New research in mice shows that immune cells are better able to perform maintenance work on the brain during sleep.
Research conducted over the past few years has uncovered evidence that the brain gets a chance to refresh and update in many ways during sleep.
For instance, scientists have learned that the brain consolidates newly formed memories during sleep. They have also discovered that sleep provides an excellent opportunity to take out the neural “trash.”
A team of researchers from the University of Rochester Medical Center in New York and the Massachusetts Institute of Technology in Cambridge has discovered more about how brain maintenance also occurs during sleep.
In their study — whose findings feature inNature Neuroscience— the investigators worked with mice to find out more about how microglia, which are the immune cells that “service” the brain, perform their maintenance work during sleep.
“It has largely been assumed that the dynamic movement of microglial processes is not sensitive to the behavioral state of the animal,” explains the study’s lead author Prof. Ania Majewska.
“This research shows that the signals in our brain that modulate the sleep and awake state also act as a switch that turns the immune system off and on.”
Prof. Ania Majewska
Wakefulness chemical impairs repair work
The microglia are the immune cells that respond to any signs of infection or damage in the brain. According to Prof. Majewska and colleagues’ new study, these cells are also active during sleep, attending to regular “wear and tear.”
The new study suggests that microglia may work more effectively during sleep than when an individual is awake.
The researchers looked at awake mice versus mice that the scientists had anesthetized. They found that the microglia seemed less active and efficient when the mice were awake.
This allowed the researchers to close in on norepinephrine, a chemical messenger that plays a role in arousal in the central nervous system and helps regulate sleep-wake cycles. During sleep, norepinephrine levels in the brain are low.
When norepinephrine levels spike, however, the brain becomes suddenly alert, and the individual wakes up.
In the current study, the researchers observed that norepinephrine acts on the neurons and the beta2 adrenergic receptor, which is present in microglia. When norepinephrine levels become elevated, the microglia apparently fall into a state of slumber.
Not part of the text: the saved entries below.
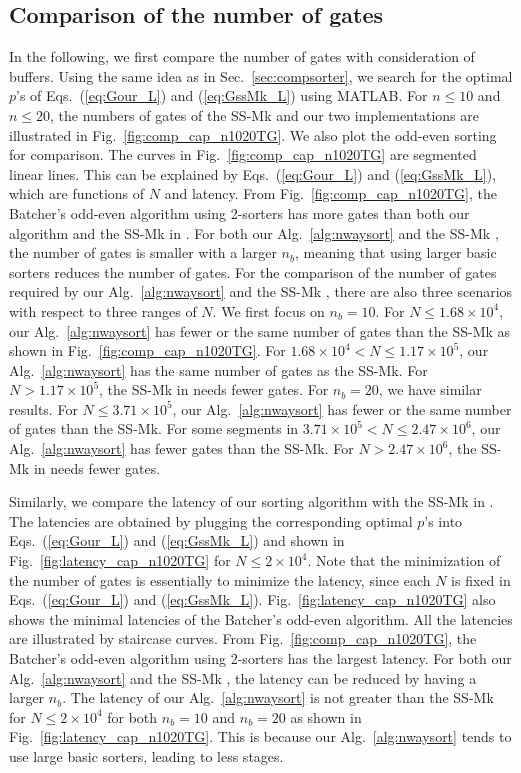 \documentclass[10pt,journal,cspaper,compsoc]{IEEEtran}
\begin{document}
\subsection{Comparison of the number of gates}
In the following, we first compare the number of gates with consideration of buffers.
Using the same idea as in Sec.~\ref{sec:compsorter}, we search for the optimal $p$'s of Eqs.~(\ref{eq:Gour_L}) and (\ref{eq:GssMk_L}) using MATLAB.
For $n\le 10$ and $n\le 20$, the numbers of gates of the SS-Mk and our two implementations are illustrated in Fig.~\ref{fig:comp_cap_n1020TG}. We also plot the odd-even sorting for comparison.
The curves in Fig.~\ref{fig:comp_cap_n1020TG} are segmented linear lines. This can be explained by Eqs.~(\ref{eq:Gour_L}) and (\ref{eq:GssMk_L}), which are functions of $N$ and latency.
From Fig.~\ref{fig:comp_cap_n1020TG}, the Batcher's odd-even algorithm using 2-sorters has more gates than both our algorithm and the SS-Mk in \cite{gao1997sloping}.
For both our Alg.~\ref{alg:nwaysort} and the SS-Mk \cite{gao1997sloping}, the number of gates  is smaller with a larger $n_b$, meaning that using larger basic sorters reduces the number of gates.
For the comparison of the number of gates required by our Alg.~\ref{alg:nwaysort} and the SS-Mk \cite{gao1997sloping}, there are also three scenarios with respect to three ranges of $N$.
We first focus on $n_b = 10$. For $N \le 1.68 \times 10^4$, our Alg.~\ref{alg:nwaysort} has fewer or the same number of gates than the SS-Mk as shown in Fig.~\ref{fig:comp_cap_n1020TG}. For $1.68 \times 10^4 < N \le 1.17 \times 10^5$, our Alg.~\ref{alg:nwaysort} has the same number of gates as the SS-Mk. For $N > 1.17 \times 10^5$, the SS-Mk in \cite{gao1997sloping} needs fewer gates.
For $n_b = 20$, we have similar results.
For $N \le 3.71 \times 10^5$, our Alg.~\ref{alg:nwaysort} has fewer or the same number of gates than the SS-Mk. For some segments in $3.71 \times 10^5 < N \le 2.47 \times 10^6$, our Alg.~\ref{alg:nwaysort} has fewer gates than the SS-Mk. For $N > 2.47 \times 10^6$, the SS-Mk in \cite{gao1997sloping} needs fewer gates.


Similarly, we compare the latency of our sorting algorithm with the SS-Mk in \cite{gao1997sloping}. The latencies are obtained by plugging the corresponding optimal $p$'s into Eqs.~(\ref{eq:Gour_L}) and (\ref{eq:GssMk_L}) and shown in Fig.~\ref{fig:latency_cap_n1020TG} for $N \le 2 \times 10^4$.
Note that the minimization of the number of gates is essentially to minimize the latency, since each $N$ is fixed in Eqs.~(\ref{eq:Gour_L}) and (\ref{eq:GssMk_L}).
Fig.~\ref{fig:latency_cap_n1020TG} also shows the minimal latencies of the Batcher's odd-even algorithm. All the latencies are illustrated by staircase curves. From Fig.~\ref{fig:comp_cap_n1020TG}, the Batcher's odd-even algorithm using 2-sorters has the largest latency.
For both our Alg.~\ref{alg:nwaysort} and the SS-Mk \cite{gao1997sloping}, the latency can be reduced by having a larger $n_b$.
The latency of our Alg.~\ref{alg:nwaysort} is not greater than the SS-Mk for $N \le 2 \times 10^4$ for both $n_b = 10$ and $n_b = 20$ as shown in Fig.~\ref{fig:latency_cap_n1020TG}. This is because our Alg.~\ref{alg:nwaysort} tends to use large basic sorters, leading to less stages.
\end{document}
This meant that during states of arousal and wakefulness, the immune cells could not respond appropriately and perform maintenance on brain cell connections.
“This work suggests that the enhanced remodeling of neural circuits and repair of lesions during sleep may be mediated in part by the ability of microglia to dynamically interact with the brain,” explains first author Rianne Stowell, Ph.D.
“Altogether, this research also shows that microglia are exquisitely sensitive to signals that modulate brain function and that microglial dynamics and functions are modulated by the behavioral state of the animal,” Stowell adds.
The findings add to the evidence that mechanisms related to sleep play an essential role in ensuring that the brain receives necessary repairs and continues to function correctly.
Moreover, it may help explain why sleep disturbances have links to the onset of progressive neurodegenerative conditions, such as dementia and Parkinson’s disease.